Thursday, 16 July 2009

Theo Angelopoulos

Theo Angelopoulos was born in Athens in 1935. After studying law, he attended courses at (the French school of cinema) "L'IDHEC" and then grew close to Jean Rouch. Back in Greece, he was hired as film critic for the daily Allagi, which was closed down by the military junta. He began working on Forminx Story, a feature-length film about a pop group in 1965 but the film was never finished. This was followed by Broadcast (Ekpompbi) a short he made in 1968.
In 1970 he completed his first feature Reconstruction (Anaparastassi). "Out of the story"s thriller-type plot," writes Jean-Loup Passek, "- an immigrant returning from Germany is murdered by his wife and her lover - emerges an ideological style and approach which sets the film quite apart from the conformism of Greek cinema of the same period. The crime itself is far less interesting for the filmmaker than the ins and outs, as well as the individual and collective implications, of the inquiry." The film won an award at the Festival d’Hyeres and got noticed in Berlin, calling the attention of critics the world over to Theo Angelopoulos.

His next three films make up a trilogy on the history of contemporary Greece. Days of '36 (Meres tou '36) takes place just prior to the election during which General Metaxas imposed his dictatorship. The film is about the sequestration of a reactionary Member of Parliament. The government hesitates several times, but the hostage-taker is finally killed and this murder foretells the greater repression to follow.
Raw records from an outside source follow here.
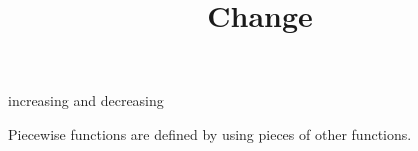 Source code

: \documentclass{ximera}
\title{Change}
\begin{document}
increasing and decreasing
\begin{abstract}

\end{abstract}
\maketitle



Piecewise functions are defined by using pieces of other functions.
\end{document}
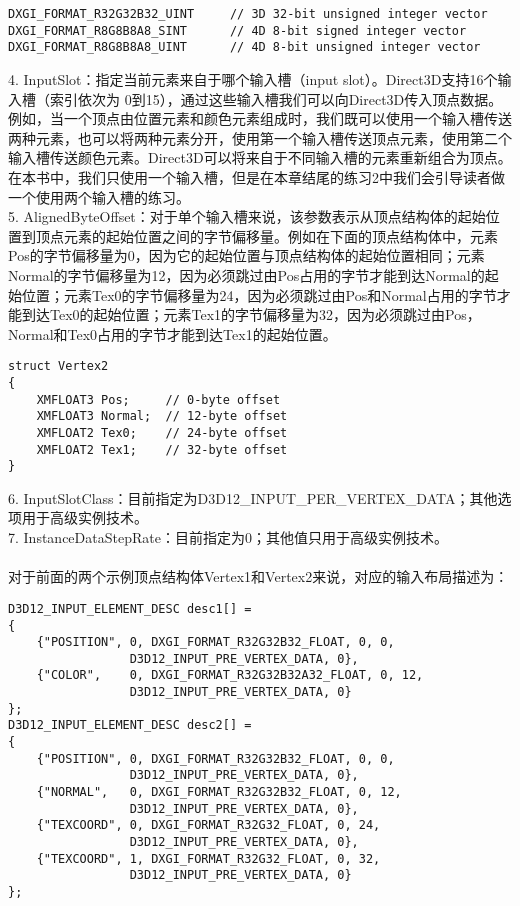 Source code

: \begin{flushleft}
\begin{lstlisting}
DXGI_FORMAT_R32G32B32_UINT     // 3D 32-bit unsigned integer vector
DXGI_FORMAT_R8G8B8A8_SINT      // 4D 8-bit signed integer vector
DXGI_FORMAT_R8G8B8A8_UINT      // 4D 8-bit unsigned integer vector
\end{lstlisting}
4. InputSlot：指定当前元素来自于哪个输入槽（input slot）。Direct3D支持16个输入槽（索引依次为 0到15），通过这些输入槽我们可以向Direct3D传入顶点数据。例如，当一个顶点由位置元素和颜色元素组成时，我们既可以使用一个输入槽传送两种元素，也可以将两种元素分开，使用第一个输入槽传送顶点元素，使用第二个输入槽传送颜色元素。Direct3D可以将来自于不同输入槽的元素重新组合为顶点。在本书中，我们只使用一个输入槽，但是在本章结尾的练习2中我们会引导读者做一个使用两个输入槽的练习。\\
5. AlignedByteOffset：对于单个输入槽来说，该参数表示从顶点结构体的起始位置到顶点元素的起始位置之间的字节偏移量。例如在下面的顶点结构体中，元素Pos的字节偏移量为0，因为它的起始位置与顶点结构体的起始位置相同；元素Normal的字节偏移量为12，因为必须跳过由Pos占用的字节才能到达Normal的起始位置；元素Tex0的字节偏移量为24，因为必须跳过由Pos和Normal占用的字节才能到达Tex0的起始位置；元素Tex1的字节偏移量为32，因为必须跳过由Pos，Normal和Tex0占用的字节才能到达Tex1的起始位置。\\
\begin{lstlisting}
struct Vertex2
{
    XMFLOAT3 Pos;     // 0-byte offset
    XMFLOAT3 Normal;  // 12-byte offset
    XMFLOAT2 Tex0;    // 24-byte offset
    XMFLOAT2 Tex1;    // 32-byte offset
}
\end{lstlisting}
6. InputSlotClass：目前指定为D3D12\_INPUT\_PER\_VERTEX\_DATA；其他选项用于高级实例技术。\\
7. InstanceDataStepRate：目前指定为0；其他值只用于高级实例技术。\\
~\\
对于前面的两个示例顶点结构体Vertex1和Vertex2来说，对应的输入布局描述为：
\begin{lstlisting}
D3D12_INPUT_ELEMENT_DESC desc1[] = 
{
    {"POSITION", 0, DXGI_FORMAT_R32G32B32_FLOAT, 0, 0, 
                 D3D12_INPUT_PRE_VERTEX_DATA, 0},
    {"COLOR",    0, DXGI_FORMAT_R32G32B32A32_FLOAT, 0, 12, 
                 D3D12_INPUT_PRE_VERTEX_DATA, 0}
};
D3D12_INPUT_ELEMENT_DESC desc2[] =
{
    {"POSITION", 0, DXGI_FORMAT_R32G32B32_FLOAT, 0, 0,  
                 D3D12_INPUT_PRE_VERTEX_DATA, 0},
    {"NORMAL",   0, DXGI_FORMAT_R32G32B32_FLOAT, 0, 12, 
                 D3D12_INPUT_PRE_VERTEX_DATA, 0},
    {"TEXCOORD", 0, DXGI_FORMAT_R32G32_FLOAT, 0, 24, 
                 D3D12_INPUT_PRE_VERTEX_DATA, 0},
    {"TEXCOORD", 1, DXGI_FORMAT_R32G32_FLOAT, 0, 32, 
                 D3D12_INPUT_PRE_VERTEX_DATA, 0}
};
\end{lstlisting}
\end{flushleft}
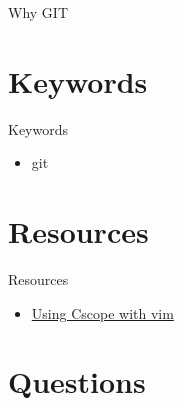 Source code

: \documentclass{workshop}
\begin{document}
\begin{frame}{Why GIT}
\end{frame}

\section{Keywords}

\begin{frame}{Keywords}
     \begin{itemize}
	\item git
      \end{itemize}
\end{frame}

\section{Resources}
\begin{frame}{Resources}
  \begin{itemize}
  \item \href{http://cscope.sourceforge.net/cscope_vim_tutorial.html}{Using Cscope with vim}
  \end{itemize}
\end{frame}

\section{Questions}
\end{document}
The Traveling Players (O Thiassos, 1975), received the International Critics' Award at the Quinzaine des realisateurs, at the Cannes Film Festival. Largely considered a masterpiece of modern cinema, the action centers around a troupe of actors touring Greece from 1939 to 1952. Functioning on the principle of "collective memory", the film deliberately ignores chronological principles, traveling at will through the recent and dramatic past, including the Metaxas dictatorship, the Nazi occupation, the Greek resistance and its various tendencies, the victory of the monarchy, the civil war, the defeat of the communists in 1949, and the 1952 elections.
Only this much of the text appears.